Chicken With Mushrooms & Lemon Sauce - cooking recipe

Ingredients
    4 -5 tablespoons butter
    2 tablespoons extra virgin olive oil
    8 ounces fresh mushrooms, sliced thickly
    6 scallions, with tops sliced
    2 garlic cloves, minced
    1/4 cup all-purpose flour, may need more
    1/4 teaspoon dried rosemary, crushed or 1 tablespoon fresh rosemary
    1/2 teaspoon salt
    1/8 teaspoon white pepper
    1/4 teaspoon paprika
    4 -6 boneless skinless chicken breast halves, prefer a thicker meatier breast
    1/2 cup chicken stock or 1/2 cup broth
    1/4 cup dry white wine
    1/4 cup fresh lemon juice
    1 tablespoon capers
Preparation
    Preheat oven to 350A\u00b0.
    In a large skillet over medium heat, melt 2T butter, add mushrooms, onions and garlic. Saute' for 5 minutes or less. *DO NOT overcook!
    Transfer mushrooms and onions, set aside.
    Combine flour and spices in a ziploc bag. Add chicken one piece at a time to coat. Save the excess seasoned flour.
    In skillet over medium heat, add 2 T butter and brown chicken. (*I add olive oil to prevent the butter from burning).

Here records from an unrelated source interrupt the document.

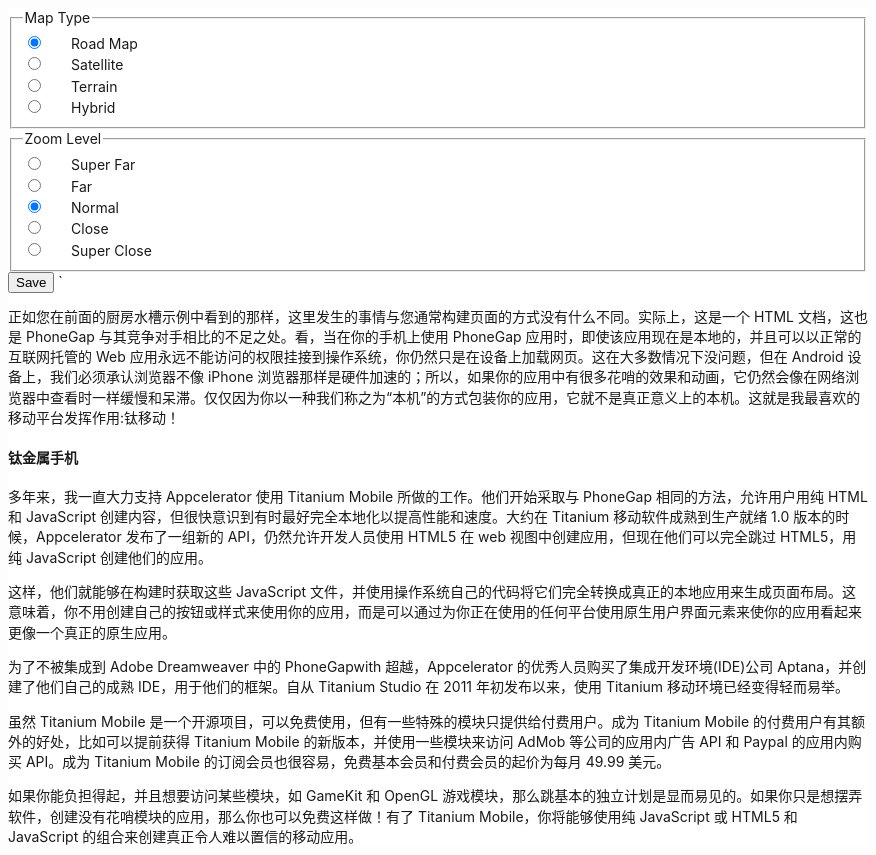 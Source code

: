 <fieldset>
<legend>Map Type</legend>
<input type="radio" name="map" value="roadmap" checked>
      Road Map<br/>
<input type="radio" name="map" value="satellite">
      Satellite<br/>
<input type="radio" name="map" value="terrain">
      Terrain<br/>
<input type="radio" name="map" value="hybrid">
      Hybrid<br/>
</fieldset>
<fieldset>
<legend>Zoom Level</legend>
<input type="radio" name="zoom" value="10">
      Super Far<br/>
<input type="radio" name="zoom" value="12">
      Far<br/>
<input type="radio" name="zoom" value="15" checked>
      Normal<br/>
<input type="radio" name="zoom" value="18">
      Close<br/>
<input type="radio" name="zoom" value="20">
      Super Close<br/>
</fieldset>
<button id="save_button">Save</button>
</form>
</div>
</body>
</html>`

正如您在前面的厨房水槽示例中看到的那样，这里发生的事情与您通常构建页面的方式没有什么不同。实际上，这是一个 HTML 文档，这也是 PhoneGap 与其竞争对手相比的不足之处。看，当在你的手机上使用 PhoneGap 应用时，即使该应用现在是本地的，并且可以以正常的互联网托管的 Web 应用永远不能访问的权限挂接到操作系统，你仍然只是在设备上加载网页。这在大多数情况下没问题，但在 Android 设备上，我们必须承认浏览器不像 iPhone 浏览器那样是硬件加速的；所以，如果你的应用中有很多花哨的效果和动画，它仍然会像在网络浏览器中查看时一样缓慢和呆滞。仅仅因为你以一种我们称之为“本机”的方式包装你的应用，它就不是真正意义上的本机。这就是我最喜欢的移动平台发挥作用:钛移动！

#### 钛金属手机

多年来，我一直大力支持 Appcelerator 使用 Titanium Mobile 所做的工作。他们开始采取与 PhoneGap 相同的方法，允许用户用纯 HTML 和 JavaScript 创建内容，但很快意识到有时最好完全本地化以提高性能和速度。大约在 Titanium 移动软件成熟到生产就绪 1.0 版本的时候，Appcelerator 发布了一组新的 API，仍然允许开发人员使用 HTML5 在 web 视图中创建应用，但现在他们可以完全跳过 HTML5，用纯 JavaScript 创建他们的应用。

这样，他们就能够在构建时获取这些 JavaScript 文件，并使用操作系统自己的代码将它们完全转换成真正的本地应用来生成页面布局。这意味着，你不用创建自己的按钮或样式来使用你的应用，而是可以通过为你正在使用的任何平台使用原生用户界面元素来使你的应用看起来更像一个真正的原生应用。

为了不被集成到 Adobe Dreamweaver 中的 PhoneGapwith 超越，Appcelerator 的优秀人员购买了集成开发环境(IDE)公司 Aptana，并创建了他们自己的成熟 IDE，用于他们的框架。自从 Titanium Studio 在 2011 年初发布以来，使用 Titanium 移动环境已经变得轻而易举。

虽然 Titanium Mobile 是一个开源项目，可以免费使用，但有一些特殊的模块只提供给付费用户。成为 Titanium Mobile 的付费用户有其额外的好处，比如可以提前获得 Titanium Mobile 的新版本，并使用一些模块来访问 AdMob 等公司的应用内广告 API 和 Paypal 的应用内购买 API。成为 Titanium Mobile 的订阅会员也很容易，免费基本会员和付费会员的起价为每月 49.99 美元。

如果你能负担得起，并且想要访问某些模块，如 GameKit 和 OpenGL 游戏模块，那么跳基本的独立计划是显而易见的。如果你只是想摆弄软件，创建没有花哨模块的应用，那么你也可以免费这样做！有了 Titanium Mobile，你将能够使用纯 JavaScript 或 HTML5 和 JavaScript 的组合来创建真正令人难以置信的移动应用。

    Transfer browned chicken to casserole dish and top with mushrooms and onions.
    Sauce: (*I double sauce recipe).
    Add 1 - 2 T of butter to skillet, melt over low/medium heat.

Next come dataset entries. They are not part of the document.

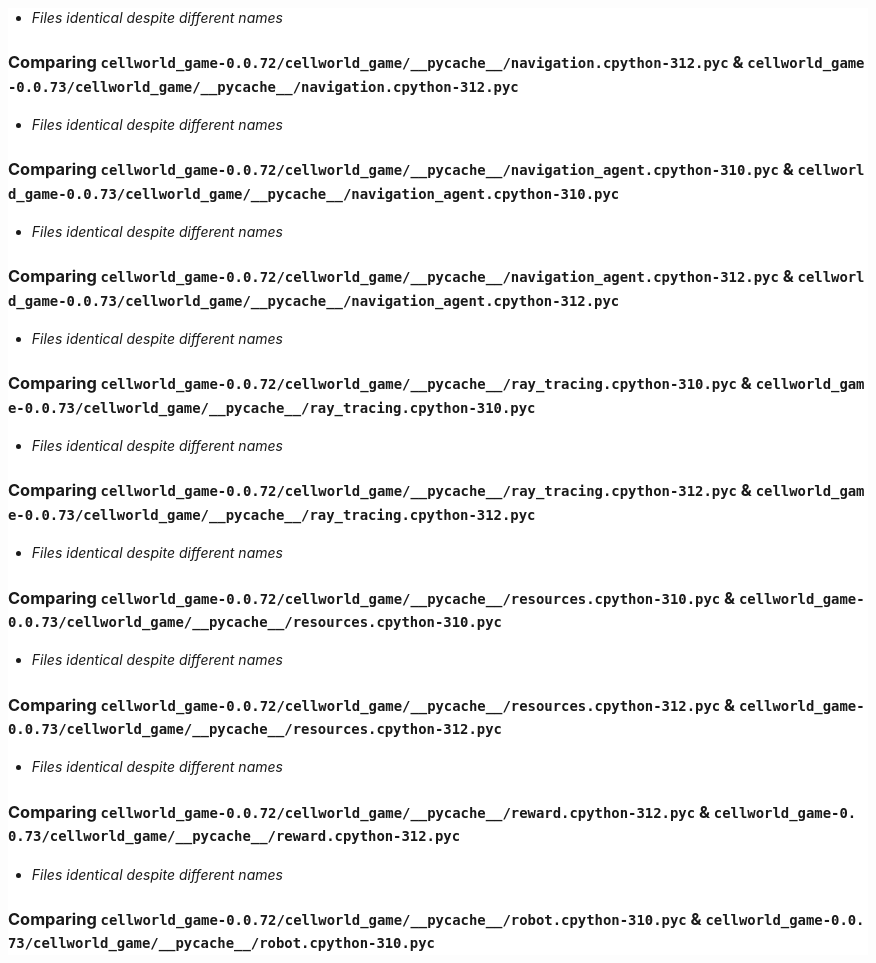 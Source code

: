  * *Files identical despite different names*

### Comparing `cellworld_game-0.0.72/cellworld_game/__pycache__/navigation.cpython-312.pyc` & `cellworld_game-0.0.73/cellworld_game/__pycache__/navigation.cpython-312.pyc`

 * *Files identical despite different names*

### Comparing `cellworld_game-0.0.72/cellworld_game/__pycache__/navigation_agent.cpython-310.pyc` & `cellworld_game-0.0.73/cellworld_game/__pycache__/navigation_agent.cpython-310.pyc`

 * *Files identical despite different names*

### Comparing `cellworld_game-0.0.72/cellworld_game/__pycache__/navigation_agent.cpython-312.pyc` & `cellworld_game-0.0.73/cellworld_game/__pycache__/navigation_agent.cpython-312.pyc`

 * *Files identical despite different names*

### Comparing `cellworld_game-0.0.72/cellworld_game/__pycache__/ray_tracing.cpython-310.pyc` & `cellworld_game-0.0.73/cellworld_game/__pycache__/ray_tracing.cpython-310.pyc`

 * *Files identical despite different names*

### Comparing `cellworld_game-0.0.72/cellworld_game/__pycache__/ray_tracing.cpython-312.pyc` & `cellworld_game-0.0.73/cellworld_game/__pycache__/ray_tracing.cpython-312.pyc`

 * *Files identical despite different names*

### Comparing `cellworld_game-0.0.72/cellworld_game/__pycache__/resources.cpython-310.pyc` & `cellworld_game-0.0.73/cellworld_game/__pycache__/resources.cpython-310.pyc`

 * *Files identical despite different names*

### Comparing `cellworld_game-0.0.72/cellworld_game/__pycache__/resources.cpython-312.pyc` & `cellworld_game-0.0.73/cellworld_game/__pycache__/resources.cpython-312.pyc`

 * *Files identical despite different names*

### Comparing `cellworld_game-0.0.72/cellworld_game/__pycache__/reward.cpython-312.pyc` & `cellworld_game-0.0.73/cellworld_game/__pycache__/reward.cpython-312.pyc`

 * *Files identical despite different names*

### Comparing `cellworld_game-0.0.72/cellworld_game/__pycache__/robot.cpython-310.pyc` & `cellworld_game-0.0.73/cellworld_game/__pycache__/robot.cpython-310.pyc`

    Add reserved flour (may need a bit more) to the butter and whisk until well blended.
    Add stock, wine and lemon juice. Whisk until smooth and slightly thick. Pour over chicken & mushrooms. Top with capers.
    Cover and bake for 30-40 minutes until chicken no longer pink. *Baking time will depend on how thick the chicken breasts are.
    Serve over rice (*Basmati is my favorite).
    NOTES: Recipe can easily be doubled. I often double the sauce cuz everyone loves a good sauce over their rice.
    If doubling, I would suggest NOT doubling the amount of lemon juice but feel free to add more chicken stock and wine to thin the sauce before cooking.
    Revised & made for dinner: 10/29/07.